Somewhere in this process your brain (maybe falsely) infers ¬X -> Y. This might be e.g. by purely experiencing Y and ¬X at the same time (e.g. being bullied for ¬X, being in a overwhelmed state - think not enough met bodily needs, not enough slept, too much stress, too much hangover etc - and focusing on ¬X), explicitly arguing for the validity of the implication in some discussion (e.g. “People who chose to ¬X leads to Y, as we learned by reasons Z”).
The pitfall here is that once Y is concerned, it can for many of us be very difficult to stay rational. That is, because Y was in this recursive way already associated with the topic of bodily safety. And as we know, in war and love there are no rules, so basically one run risk of associating many many new ¬X to Y, which then themselves become new Y for the next recursive step, because the reasons Z seem to be true while they might be not.
And I get it, let’s not take chances, we might be playing with our lives here and end up without a partner, without a long list of exciting experiences, bad health etc.
But where is the end to this style of thinking? Eventually people realize this and stop conditioning themselves and others to new “Shoulds”, but what I see with many is that the huge stock of already conditioned Ys is not worked against, rather, they continue to seek to fill the Shoulds they already collected and lower the rate of adding new baggage of Shoulds.
The approach I chose is to be as conscious as possible (e.g. do all the things they say, eat well, sports, meditations, journaling etc etc) in order to witness - on a meta level if you will - when my behavior is a function of the “Y makes me feel unsafe” schema. And then, consciously and hard not to fulfill it and instead seek other ways to make me feel safe. Then I have the chance to break the conditioned association, stop adding new baggage, and slowly reverse the huge amount of Shoulds that exist in my cognition.

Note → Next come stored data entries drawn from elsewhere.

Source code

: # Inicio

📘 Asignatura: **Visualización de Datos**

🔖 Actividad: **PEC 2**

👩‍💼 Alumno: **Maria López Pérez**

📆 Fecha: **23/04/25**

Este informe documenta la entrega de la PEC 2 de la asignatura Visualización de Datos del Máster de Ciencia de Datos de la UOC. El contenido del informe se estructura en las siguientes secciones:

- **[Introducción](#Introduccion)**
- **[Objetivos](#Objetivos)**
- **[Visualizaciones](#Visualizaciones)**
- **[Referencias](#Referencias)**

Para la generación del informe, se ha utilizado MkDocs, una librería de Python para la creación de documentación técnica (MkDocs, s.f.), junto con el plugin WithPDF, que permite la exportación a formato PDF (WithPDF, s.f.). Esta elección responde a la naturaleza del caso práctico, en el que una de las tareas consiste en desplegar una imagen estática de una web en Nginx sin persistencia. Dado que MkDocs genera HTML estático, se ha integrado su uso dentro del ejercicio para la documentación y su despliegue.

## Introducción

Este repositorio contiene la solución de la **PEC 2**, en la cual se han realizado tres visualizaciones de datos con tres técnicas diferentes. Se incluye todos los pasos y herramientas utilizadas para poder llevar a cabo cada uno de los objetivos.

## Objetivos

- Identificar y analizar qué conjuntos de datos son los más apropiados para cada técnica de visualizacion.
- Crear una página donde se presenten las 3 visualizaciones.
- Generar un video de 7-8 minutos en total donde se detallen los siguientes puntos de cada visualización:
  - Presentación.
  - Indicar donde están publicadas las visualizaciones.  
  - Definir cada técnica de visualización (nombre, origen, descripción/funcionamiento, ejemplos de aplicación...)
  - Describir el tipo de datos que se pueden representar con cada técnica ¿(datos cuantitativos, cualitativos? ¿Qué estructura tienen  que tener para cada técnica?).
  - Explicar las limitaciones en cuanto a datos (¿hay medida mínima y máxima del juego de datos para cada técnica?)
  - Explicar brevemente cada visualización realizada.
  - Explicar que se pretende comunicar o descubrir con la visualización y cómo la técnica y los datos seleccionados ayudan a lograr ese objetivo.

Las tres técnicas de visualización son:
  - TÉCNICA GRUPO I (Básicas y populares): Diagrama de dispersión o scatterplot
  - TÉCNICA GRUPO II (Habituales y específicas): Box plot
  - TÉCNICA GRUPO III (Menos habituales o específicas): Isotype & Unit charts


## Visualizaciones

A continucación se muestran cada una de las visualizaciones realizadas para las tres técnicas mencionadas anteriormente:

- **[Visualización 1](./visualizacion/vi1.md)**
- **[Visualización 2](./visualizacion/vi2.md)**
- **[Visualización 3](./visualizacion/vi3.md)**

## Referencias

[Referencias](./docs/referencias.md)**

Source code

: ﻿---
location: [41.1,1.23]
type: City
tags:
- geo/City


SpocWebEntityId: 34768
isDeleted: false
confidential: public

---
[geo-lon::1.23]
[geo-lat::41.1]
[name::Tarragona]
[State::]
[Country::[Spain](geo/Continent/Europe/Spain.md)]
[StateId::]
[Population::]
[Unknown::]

So to sum it up, it’s not sitting down and actively thinking “Should I really?”, it’s more like “I probably believe I should because I’m scared. Let’s remove being scared to wash out the interference. Then let’s lay out whether I really should”.
And most often, the answer really is “No, I shouldn’t”.
See, it’s not something you can easily (or even at all) think yourself out of, similar to how you can’t think yourself easily out of loving somebody, mourning your deceased loved parents or needing to release the leftovers from your metabolism.
Schema “Should X” was conditioned into my cognitions by binding via association to a (previously) learned Schema of “Y is unsafe”/“Y impacts your probability of survival/mating/continued existence negatively” or summed up “Y makes you anxious”.
Somewhere in this process your brain (maybe falsely) infers ¬X -> Y. This might be e.g. by purely experiencing Y and ¬X at the same time (e.g. being bullied for ¬X, being in a overwhelmed state - think not enough met bodily needs, not enough slept, too much stress, too much hangover etc - and focusing on ¬X), explicitly arguing for the validity of the implication in some discussion (e.g. “People who chose to ¬X leads to Y, as we learned by reasons Z”).
The pitfall here is that once Y is concerned, it can for many of us be very difficult to stay rational. That is, because Y was in this recursive way already associated with the topic of bodily safety. And as we know, in war and love there are no rules, so basically one run risk of associating many many new ¬X to Y, which then themselves become new Y for the next recursive step, because the reasons Z seem to be true while they might be not.
And I get it, let’s not take chances, we might be playing with our lives here and end up without a partner, without a long list of exciting experiences, bad health etc.
But where is the end to this style of thinking? Eventually people realize this and stop conditioning themselves and others to new “Shoulds”, but what I see with many is that the huge stock of already conditioned Ys is not worked against, rather, they continue to seek to fill the Shoulds they already collected and lower the rate of adding new baggage of Shoulds.
The approach I chose is to be as conscious as possible (e.g. do all the things they say, eat well, sports, meditations, journaling etc etc) in order to witness - on a meta level if you will - when my behavior is a function of the “Y makes me feel unsafe” schema. And then, consciously and hard not to fulfill it and instead seek other ways to make me feel safe. Then I have the chance to break the conditioned association, stop adding new baggage, and slowly reverse the huge amount of Shoulds that exist in my cognition.
So to sum it up, it’s not sitting down and actively thinking “Should I really?”, it’s more like “I probably believe I should because I’m scared. Let’s remove being scared to wash out the interference. Then let’s lay out whether I really should”.
And most often, the answer really is “No, I shouldn’t”.